Intraligamentary or periodontal ligament anaesthesia is a technique used primarily for endodontic treatment and to supplement inferior dental blocks where they may have failed. This technique involves 'the deposition of at least 0.2ml of local anaesthetic solution for each root of the tooth' [10] diffusing into the marrow spaces surrounding the teeth. Clinicians may adopt this technique due to some benefits such as: no soft tissue anaesthesia, use of a smaller amount of anaesthetic and single tooth anaesthesia however use may be contraindicated due to claims that patients report sharp pain upon administration of interligamentary aesthetic. However the use of a high-pressure syringe and ultra fine needle provide both chemical anaesthesia (by action of anaesthetic agent) and mechanical anaesthesia (by pressure from deposition). Interligamentary anaesthetic may be complicated by poor operator technique where rapid injection and excessive volume is used; this could lead to sensitivity to biting and percussion.[11]
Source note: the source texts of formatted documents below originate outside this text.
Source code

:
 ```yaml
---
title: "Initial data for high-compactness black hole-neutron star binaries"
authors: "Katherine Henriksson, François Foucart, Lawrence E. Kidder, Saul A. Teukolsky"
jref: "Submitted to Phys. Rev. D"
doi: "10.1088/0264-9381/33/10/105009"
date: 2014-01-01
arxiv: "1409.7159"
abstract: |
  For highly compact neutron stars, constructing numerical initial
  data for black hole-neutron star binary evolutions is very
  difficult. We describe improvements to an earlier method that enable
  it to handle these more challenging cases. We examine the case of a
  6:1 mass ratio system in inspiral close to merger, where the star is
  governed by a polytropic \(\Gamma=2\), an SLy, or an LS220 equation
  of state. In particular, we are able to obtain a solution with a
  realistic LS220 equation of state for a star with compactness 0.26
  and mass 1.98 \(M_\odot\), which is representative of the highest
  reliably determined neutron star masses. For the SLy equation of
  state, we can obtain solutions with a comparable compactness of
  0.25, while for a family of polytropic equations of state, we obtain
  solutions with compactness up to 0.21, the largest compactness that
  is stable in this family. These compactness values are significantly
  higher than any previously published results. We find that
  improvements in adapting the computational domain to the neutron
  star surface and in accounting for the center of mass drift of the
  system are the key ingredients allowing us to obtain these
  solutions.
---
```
Research has shown that the rate of onset of anaesthesia in the patients was between 15 and 20 second; this provides an advantage compared to that of inferior alveolar dental block.[12] Other advantages include a decrease in overall trauma in comparison to conventional blocks therefore being an ideal procedure for extractions and endodontic treatment in children.

Intrapulpal

Intrapulpal anaesthesia involves the direct placement of anaesthetic agent using a small needle (of 25 or 27 gauge) into the pulp chamber; it is injected under pressure leading to brief yet intense discomfort. This particular technique provides effective pulpal anaesthesia as the pulpal tissue is subject to chemical action by the anaesthetic agent and mechanical stimulus due to the pressure applied.[11] This method is usually adopted when all other techniques have been unsuccessful and must include pre-operative warnings of sharp pain. However it may prove useful for pulpal extirpation or endodontic treatment on any tooth where anaesthesia is difficult to achieve. Nevertheless, due to the patient discomfort associated with this technique it should not be the primary anaesthetic technique used.

Intra-papillary

Intra-papillary anaesthesia is used as a supplementary technique to infiltrations in order to increase comfort for the patient and is primarily used to replace palatal or lingual infiltrations. This is exceptionally successful in paediatric patients and works to replace or increase comfort for particularly uncomfortable infiltrations such as palatal or lingual infiltrations. The technique involves direct deposition of anaesthetic agent into the papilla with associated tissue blanching at site of injection. The point of penetration should lie in attached gingiva 2mm apical of the papilla [13]

Pressure anesthesia

Pressure with a cotton swab in the area to distract the nerve sensation of pain when the needle enters certain areas such as palatal tissue.[14]

Akinoski approach

Electrical nerve blocks

Technology that involves using electric current to block the reception or generation of pain signals; the pain control can be transient.

Jet injection

A jet injection aims to create a release of pressure strong enough to push a liquid medication dose through a small orifice. This is usually done with the help of an energy source which is mechanical. With this, a thin column of fluid is created which has the force to penetrate soft tissues, thus a needle is not required.[15]

Advantages:

  • Faster drug absorption at injection site
  • Easy to use
  • Little/no pain
  • Less tissue damage

However, in dentistry, the effectiveness of this technique has been reported to be limited.[15]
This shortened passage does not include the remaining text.